When Saudi Arabia announced it would lead a coalition to forcibly remove the Houthis from its neighbor to the south, it launched an aerial campaign sure to devastate one of the poorest and least developed countries in the Middle East.

The Houthi movement formed in 1994 with the explicit political aim of gaining greater autonomy and defending its follower’s religious traditions as members of the Zaidi branch of Shiite Islam. The group has been at war with the central government for more than a decade, but their entry into Sanaa in September brought things to a head.

Hadi and Prime Minister Khaled Bahah resigned in January under Houthi pressure, a few months after the rebels had fought their way into the capital, Sanaa, and demanded greater political influence. The kingdom says an exiled Hadi pleaded for military intervention in a letter posted by the country’s foreign ministry in March.

More than six months into the Gulf-led offensive, Saudi Arabia has yet to reach its stated political objective. Instead, the war has shattered the already beleaguered population.

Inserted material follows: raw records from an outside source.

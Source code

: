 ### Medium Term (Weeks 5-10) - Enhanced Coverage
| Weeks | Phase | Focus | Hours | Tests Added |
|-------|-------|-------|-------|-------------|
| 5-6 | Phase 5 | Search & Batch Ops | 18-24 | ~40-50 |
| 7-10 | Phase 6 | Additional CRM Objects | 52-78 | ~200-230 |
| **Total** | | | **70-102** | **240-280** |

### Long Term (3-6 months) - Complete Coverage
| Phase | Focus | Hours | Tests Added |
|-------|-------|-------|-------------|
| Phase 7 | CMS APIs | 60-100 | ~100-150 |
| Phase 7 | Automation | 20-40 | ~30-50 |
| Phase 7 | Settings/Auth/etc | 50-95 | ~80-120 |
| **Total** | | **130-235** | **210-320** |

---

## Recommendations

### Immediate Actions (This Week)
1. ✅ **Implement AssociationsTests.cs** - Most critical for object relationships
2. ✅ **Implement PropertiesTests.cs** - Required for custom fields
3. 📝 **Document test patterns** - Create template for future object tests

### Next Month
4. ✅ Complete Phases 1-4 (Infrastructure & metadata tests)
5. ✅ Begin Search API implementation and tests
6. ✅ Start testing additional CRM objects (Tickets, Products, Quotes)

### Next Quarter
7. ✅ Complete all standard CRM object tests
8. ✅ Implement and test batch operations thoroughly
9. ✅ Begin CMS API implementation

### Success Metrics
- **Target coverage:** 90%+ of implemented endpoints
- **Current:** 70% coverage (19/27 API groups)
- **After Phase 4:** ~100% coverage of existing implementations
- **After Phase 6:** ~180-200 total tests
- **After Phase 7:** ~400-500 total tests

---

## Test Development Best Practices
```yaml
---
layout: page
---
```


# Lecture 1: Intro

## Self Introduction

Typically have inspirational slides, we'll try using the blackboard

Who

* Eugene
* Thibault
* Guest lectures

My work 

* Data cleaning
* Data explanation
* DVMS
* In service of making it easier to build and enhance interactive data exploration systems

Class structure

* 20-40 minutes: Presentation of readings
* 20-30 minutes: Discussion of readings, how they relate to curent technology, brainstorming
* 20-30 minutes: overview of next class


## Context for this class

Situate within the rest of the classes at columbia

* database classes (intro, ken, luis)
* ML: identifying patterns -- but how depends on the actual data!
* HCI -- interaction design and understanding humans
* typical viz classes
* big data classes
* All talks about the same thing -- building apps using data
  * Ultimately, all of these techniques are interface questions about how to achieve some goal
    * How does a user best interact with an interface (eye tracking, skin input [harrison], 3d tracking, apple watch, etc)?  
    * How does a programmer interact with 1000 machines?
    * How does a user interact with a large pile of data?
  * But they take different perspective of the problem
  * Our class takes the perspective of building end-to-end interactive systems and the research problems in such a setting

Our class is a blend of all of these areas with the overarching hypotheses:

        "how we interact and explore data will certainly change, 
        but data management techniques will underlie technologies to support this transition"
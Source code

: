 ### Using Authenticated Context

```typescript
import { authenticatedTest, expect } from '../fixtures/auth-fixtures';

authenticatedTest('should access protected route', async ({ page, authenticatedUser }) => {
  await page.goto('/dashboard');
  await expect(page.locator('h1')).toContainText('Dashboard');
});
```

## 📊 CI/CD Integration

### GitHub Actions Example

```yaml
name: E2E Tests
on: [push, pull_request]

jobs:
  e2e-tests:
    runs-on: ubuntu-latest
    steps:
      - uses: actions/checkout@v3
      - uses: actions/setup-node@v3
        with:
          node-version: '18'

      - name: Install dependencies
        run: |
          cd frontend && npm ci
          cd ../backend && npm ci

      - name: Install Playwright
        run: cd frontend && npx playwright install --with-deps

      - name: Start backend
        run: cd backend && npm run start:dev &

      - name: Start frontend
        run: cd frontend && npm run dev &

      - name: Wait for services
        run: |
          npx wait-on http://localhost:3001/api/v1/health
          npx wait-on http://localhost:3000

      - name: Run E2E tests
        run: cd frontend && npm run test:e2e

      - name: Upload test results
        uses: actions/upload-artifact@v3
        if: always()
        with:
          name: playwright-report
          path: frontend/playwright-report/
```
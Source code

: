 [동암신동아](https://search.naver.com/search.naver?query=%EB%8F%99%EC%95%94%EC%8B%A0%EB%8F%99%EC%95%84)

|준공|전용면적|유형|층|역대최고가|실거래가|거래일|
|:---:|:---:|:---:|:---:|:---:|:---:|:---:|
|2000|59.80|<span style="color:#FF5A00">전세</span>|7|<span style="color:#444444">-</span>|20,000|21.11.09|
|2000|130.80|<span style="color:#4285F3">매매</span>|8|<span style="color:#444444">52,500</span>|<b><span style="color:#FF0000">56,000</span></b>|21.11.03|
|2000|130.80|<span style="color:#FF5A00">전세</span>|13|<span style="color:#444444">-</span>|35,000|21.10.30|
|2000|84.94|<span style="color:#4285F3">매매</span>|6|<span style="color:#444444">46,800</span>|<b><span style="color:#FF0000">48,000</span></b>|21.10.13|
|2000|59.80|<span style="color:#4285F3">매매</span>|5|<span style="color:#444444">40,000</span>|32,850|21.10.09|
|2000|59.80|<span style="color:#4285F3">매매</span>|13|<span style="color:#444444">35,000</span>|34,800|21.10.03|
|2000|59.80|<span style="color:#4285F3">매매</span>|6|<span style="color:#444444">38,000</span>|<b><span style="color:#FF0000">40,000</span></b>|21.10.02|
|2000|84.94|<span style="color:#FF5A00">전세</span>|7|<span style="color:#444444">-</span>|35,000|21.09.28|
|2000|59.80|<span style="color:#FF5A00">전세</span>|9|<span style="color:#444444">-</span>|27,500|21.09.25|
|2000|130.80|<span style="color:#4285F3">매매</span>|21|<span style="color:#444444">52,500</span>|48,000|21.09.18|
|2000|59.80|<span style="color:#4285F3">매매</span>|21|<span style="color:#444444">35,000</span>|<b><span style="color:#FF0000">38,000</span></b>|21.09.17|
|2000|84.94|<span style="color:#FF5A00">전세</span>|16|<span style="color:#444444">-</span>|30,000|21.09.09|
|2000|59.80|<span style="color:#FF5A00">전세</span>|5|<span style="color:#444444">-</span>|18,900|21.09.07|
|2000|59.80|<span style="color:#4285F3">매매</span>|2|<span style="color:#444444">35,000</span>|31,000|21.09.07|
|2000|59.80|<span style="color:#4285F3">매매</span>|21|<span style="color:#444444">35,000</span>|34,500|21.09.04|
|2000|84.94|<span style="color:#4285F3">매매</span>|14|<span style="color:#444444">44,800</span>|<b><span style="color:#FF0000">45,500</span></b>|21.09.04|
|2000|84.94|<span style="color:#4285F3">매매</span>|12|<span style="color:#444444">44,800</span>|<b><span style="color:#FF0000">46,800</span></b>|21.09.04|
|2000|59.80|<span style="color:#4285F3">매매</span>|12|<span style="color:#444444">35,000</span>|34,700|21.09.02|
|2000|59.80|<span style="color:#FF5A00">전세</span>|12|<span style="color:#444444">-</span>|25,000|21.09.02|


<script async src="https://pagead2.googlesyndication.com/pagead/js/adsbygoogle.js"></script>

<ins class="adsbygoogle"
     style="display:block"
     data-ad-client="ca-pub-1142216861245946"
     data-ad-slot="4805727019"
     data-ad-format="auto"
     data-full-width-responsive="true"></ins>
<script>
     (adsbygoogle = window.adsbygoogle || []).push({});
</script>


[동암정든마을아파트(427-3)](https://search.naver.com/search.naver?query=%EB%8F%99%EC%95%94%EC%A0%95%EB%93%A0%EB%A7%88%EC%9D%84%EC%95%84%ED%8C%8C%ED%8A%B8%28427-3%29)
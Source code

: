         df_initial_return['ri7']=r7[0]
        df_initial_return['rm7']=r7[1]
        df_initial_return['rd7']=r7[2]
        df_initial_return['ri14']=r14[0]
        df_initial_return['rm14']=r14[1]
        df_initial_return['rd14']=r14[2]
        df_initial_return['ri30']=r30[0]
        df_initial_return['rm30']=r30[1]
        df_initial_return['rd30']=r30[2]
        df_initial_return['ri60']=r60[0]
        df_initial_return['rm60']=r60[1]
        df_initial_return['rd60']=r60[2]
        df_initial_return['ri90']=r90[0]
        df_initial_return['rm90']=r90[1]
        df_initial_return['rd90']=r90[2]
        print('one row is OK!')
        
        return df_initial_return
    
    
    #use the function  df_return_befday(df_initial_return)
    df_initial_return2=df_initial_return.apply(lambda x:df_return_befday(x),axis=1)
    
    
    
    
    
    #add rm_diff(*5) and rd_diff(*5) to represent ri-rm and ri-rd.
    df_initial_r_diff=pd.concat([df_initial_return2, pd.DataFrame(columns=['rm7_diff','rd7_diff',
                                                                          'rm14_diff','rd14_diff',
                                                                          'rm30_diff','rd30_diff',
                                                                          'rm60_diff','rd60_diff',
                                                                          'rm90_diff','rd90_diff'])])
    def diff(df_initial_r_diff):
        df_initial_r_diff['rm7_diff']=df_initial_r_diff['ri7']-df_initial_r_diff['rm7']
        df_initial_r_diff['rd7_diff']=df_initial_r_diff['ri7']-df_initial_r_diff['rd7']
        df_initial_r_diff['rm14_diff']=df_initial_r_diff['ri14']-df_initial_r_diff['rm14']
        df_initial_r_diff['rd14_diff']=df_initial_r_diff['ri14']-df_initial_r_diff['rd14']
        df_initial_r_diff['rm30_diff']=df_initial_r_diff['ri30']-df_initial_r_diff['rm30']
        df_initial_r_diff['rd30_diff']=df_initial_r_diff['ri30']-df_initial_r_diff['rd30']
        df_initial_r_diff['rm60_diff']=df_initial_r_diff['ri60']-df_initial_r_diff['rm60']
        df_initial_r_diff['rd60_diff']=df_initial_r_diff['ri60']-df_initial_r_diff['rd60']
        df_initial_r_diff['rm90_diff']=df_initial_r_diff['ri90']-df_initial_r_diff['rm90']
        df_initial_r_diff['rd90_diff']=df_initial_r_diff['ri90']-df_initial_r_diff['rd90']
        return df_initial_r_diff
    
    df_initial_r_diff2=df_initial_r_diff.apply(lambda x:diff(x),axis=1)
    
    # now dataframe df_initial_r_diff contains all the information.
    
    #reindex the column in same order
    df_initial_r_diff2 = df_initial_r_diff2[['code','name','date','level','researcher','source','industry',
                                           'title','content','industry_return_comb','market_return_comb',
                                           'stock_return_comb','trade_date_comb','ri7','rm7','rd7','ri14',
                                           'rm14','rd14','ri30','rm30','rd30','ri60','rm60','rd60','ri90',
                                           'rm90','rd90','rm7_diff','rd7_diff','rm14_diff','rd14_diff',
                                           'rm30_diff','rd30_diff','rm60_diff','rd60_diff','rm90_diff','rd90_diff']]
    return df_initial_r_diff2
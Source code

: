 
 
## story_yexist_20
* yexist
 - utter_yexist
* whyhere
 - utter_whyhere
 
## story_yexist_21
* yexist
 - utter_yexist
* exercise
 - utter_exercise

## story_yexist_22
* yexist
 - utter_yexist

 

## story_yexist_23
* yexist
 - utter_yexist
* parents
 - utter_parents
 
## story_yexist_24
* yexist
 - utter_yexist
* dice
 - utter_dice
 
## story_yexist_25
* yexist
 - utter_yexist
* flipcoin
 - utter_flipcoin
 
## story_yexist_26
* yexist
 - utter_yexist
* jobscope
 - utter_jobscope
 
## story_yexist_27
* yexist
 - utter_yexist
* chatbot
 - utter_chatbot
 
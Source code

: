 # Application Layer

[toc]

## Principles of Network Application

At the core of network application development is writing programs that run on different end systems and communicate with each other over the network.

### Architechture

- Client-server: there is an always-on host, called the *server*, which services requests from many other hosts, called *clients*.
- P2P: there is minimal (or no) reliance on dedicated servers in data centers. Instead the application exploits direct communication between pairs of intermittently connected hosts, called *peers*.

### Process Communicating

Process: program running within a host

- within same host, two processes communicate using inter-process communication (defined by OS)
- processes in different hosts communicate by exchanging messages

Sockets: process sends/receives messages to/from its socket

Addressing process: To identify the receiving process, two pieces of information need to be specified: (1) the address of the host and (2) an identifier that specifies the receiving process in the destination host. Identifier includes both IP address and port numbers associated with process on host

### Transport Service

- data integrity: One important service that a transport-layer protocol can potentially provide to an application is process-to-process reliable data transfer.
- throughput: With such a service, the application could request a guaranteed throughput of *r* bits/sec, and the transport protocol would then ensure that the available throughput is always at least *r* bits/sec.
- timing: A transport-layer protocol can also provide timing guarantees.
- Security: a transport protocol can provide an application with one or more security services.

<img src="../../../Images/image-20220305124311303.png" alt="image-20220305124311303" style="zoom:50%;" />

Mother: ‘Fareed was my whole life’

Fareed’s family blame the Houthi rebels for his death. The boy was playing hide-and-seek just outside his home when he was struck in a missile attack. Four other children also were wounded, Basha told CNN.

“All of a sudden I heard a loud explosion. Dust was falling on our heads. Everyone felt as if the blast was right next to them,” al-Thamry Shawky told Basha. “I ran out into the street with no shirt to look for Fareed. Where is Fareed?”

Neighbors told Shawky his child had been taken by an ambulance to a nearby medical facility. He rushed to be by his son’s side. Rubble had fallen on Fareed’s head, leaving him with a large painful bump. There were bits of shrapnel digging into his skin, all over his small body.

Shortly after pleading with his father to save him, Fareed fell into a coma. Last Saturday, he died.

“Fareed was my whole life,” his mother says. “It was as if someone snatched my heart when I heard him say, ‘Don’t bury me.'”

U.N. report: Most dangerously violent place for civilians

Children and education are among the first victims of a conflict where each of the warring parties has demonstrated a flagrant disregard for civilian life, according to an Amnesty International report published this summer.

There is no safe place. Not even for children.

Of the Yemenis who have been killed or injured by explosive weapons in towns or cities, 95% were civilians, according to a recent U.N. report. About 500 of the dead were children, according to UNICEF.

“Our findings show Yemen is the worst country in the world this year for civilians affected by explosive violence, more devastating even than the crisis in Syria and Iraq,” Robert Perkins, author of the report said this month.

“An already vulnerable population is now faced with a country reduced to rubble by falling bombs and rockets. Their homes destroyed, their families torn apart, it will take a many years to recover from the last few terrible months in Yemen.”

Fareed’s family blame the Houthi rebels for his death. The boy was playing just outside his home when he was struck in a missile attack. Four other children also were wounded.

“The family were thankful Fareed’s story reached the world,” Basha tells CNN, “They hope this will change the lives of Yemenis who have been suffering for so long.”